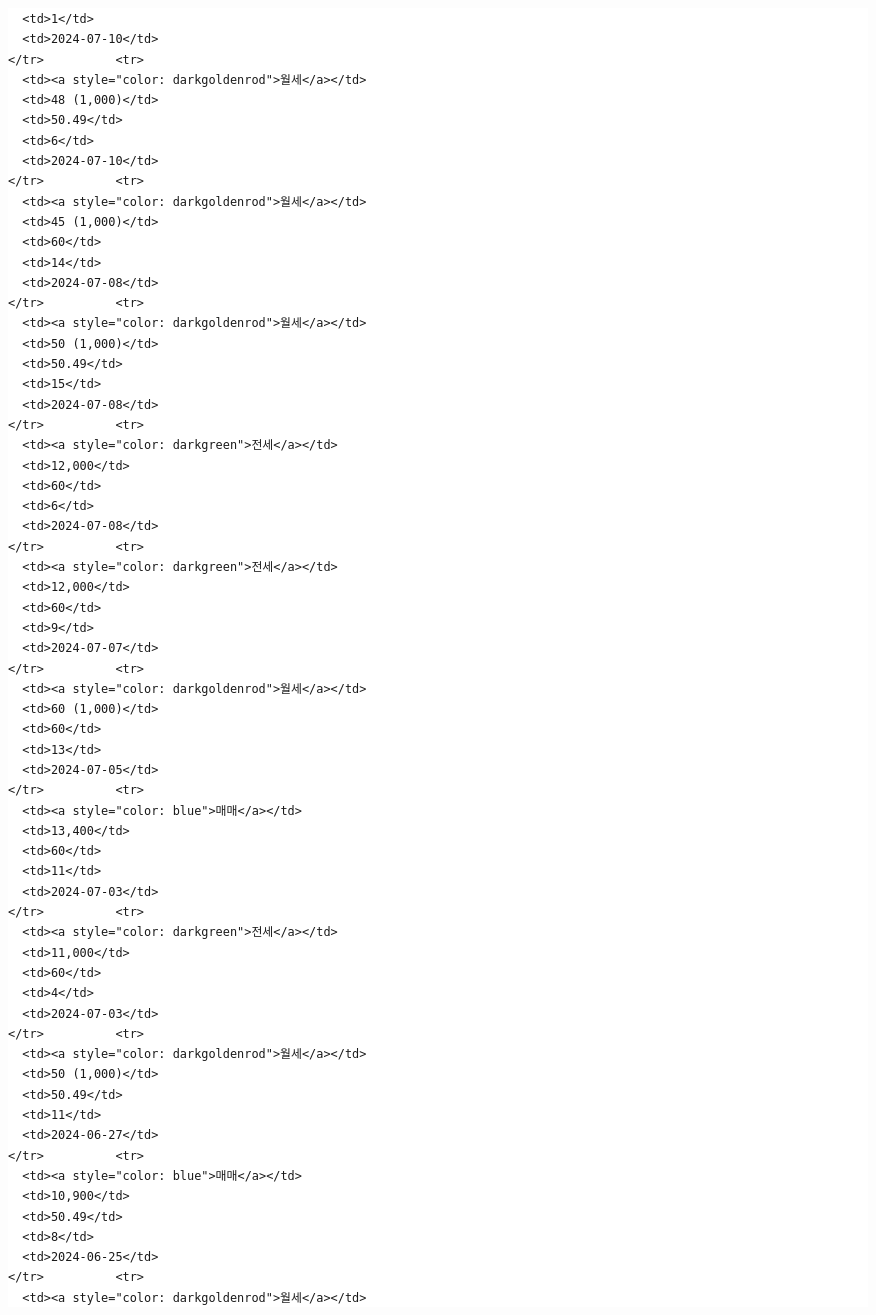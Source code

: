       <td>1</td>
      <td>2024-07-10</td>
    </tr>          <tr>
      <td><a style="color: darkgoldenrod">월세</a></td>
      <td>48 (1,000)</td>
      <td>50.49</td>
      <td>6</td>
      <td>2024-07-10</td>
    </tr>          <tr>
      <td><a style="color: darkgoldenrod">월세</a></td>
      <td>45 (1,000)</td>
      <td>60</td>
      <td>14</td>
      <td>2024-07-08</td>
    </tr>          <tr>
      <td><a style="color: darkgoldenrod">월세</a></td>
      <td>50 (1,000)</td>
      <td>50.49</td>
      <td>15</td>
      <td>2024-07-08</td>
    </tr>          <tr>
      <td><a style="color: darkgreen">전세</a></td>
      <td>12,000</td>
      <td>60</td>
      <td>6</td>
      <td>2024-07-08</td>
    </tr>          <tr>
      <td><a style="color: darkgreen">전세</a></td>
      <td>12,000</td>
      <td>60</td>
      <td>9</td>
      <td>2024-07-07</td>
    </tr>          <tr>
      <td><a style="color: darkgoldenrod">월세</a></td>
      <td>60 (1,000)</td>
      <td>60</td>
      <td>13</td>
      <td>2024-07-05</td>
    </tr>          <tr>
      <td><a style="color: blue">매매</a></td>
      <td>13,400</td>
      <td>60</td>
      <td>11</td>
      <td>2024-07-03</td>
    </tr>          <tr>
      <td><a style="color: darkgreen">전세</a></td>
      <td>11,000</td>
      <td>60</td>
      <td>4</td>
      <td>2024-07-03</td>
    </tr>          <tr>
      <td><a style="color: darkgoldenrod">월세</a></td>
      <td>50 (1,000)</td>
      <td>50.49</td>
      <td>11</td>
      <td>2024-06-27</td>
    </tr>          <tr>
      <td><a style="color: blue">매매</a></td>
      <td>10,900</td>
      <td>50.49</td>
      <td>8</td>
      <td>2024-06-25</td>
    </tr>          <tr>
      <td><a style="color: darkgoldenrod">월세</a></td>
:::
» **WHAT THE TASK REQUIRES**
In the listing above, locate the line with "<td>48 (1,000)</td>" and the line with "<td>13</td>", then extract exactly those lines and every line between them, and nothing more.

» **ANSWER SPACE**
      <td>48 (1,000)</td>
      <td>50.49</td>
      <td>6</td>
      <td>2024-07-10</td>
    </tr>          <tr>
      <td><a style="color: darkgoldenrod">월세</a></td>
      <td>45 (1,000)</td>
      <td>60</td>
      <td>14</td>
      <td>2024-07-08</td>
    </tr>          <tr>
      <td><a style="color: darkgoldenrod">월세</a></td>
      <td>50 (1,000)</td>
      <td>50.49</td>
      <td>15</td>
      <td>2024-07-08</td>
    </tr>          <tr>
      <td><a style="color: darkgreen">전세</a></td>
      <td>12,000</td>
      <td>60</td>
      <td>6</td>
      <td>2024-07-08</td>
    </tr>          <tr>
      <td><a style="color: darkgreen">전세</a></td>
      <td>12,000</td>
      <td>60</td>
      <td>9</td>
      <td>2024-07-07</td>
    </tr>          <tr>
      <td><a style="color: darkgoldenrod">월세</a></td>
      <td>60 (1,000)</td>
      <td>60</td>
      <td>13</td>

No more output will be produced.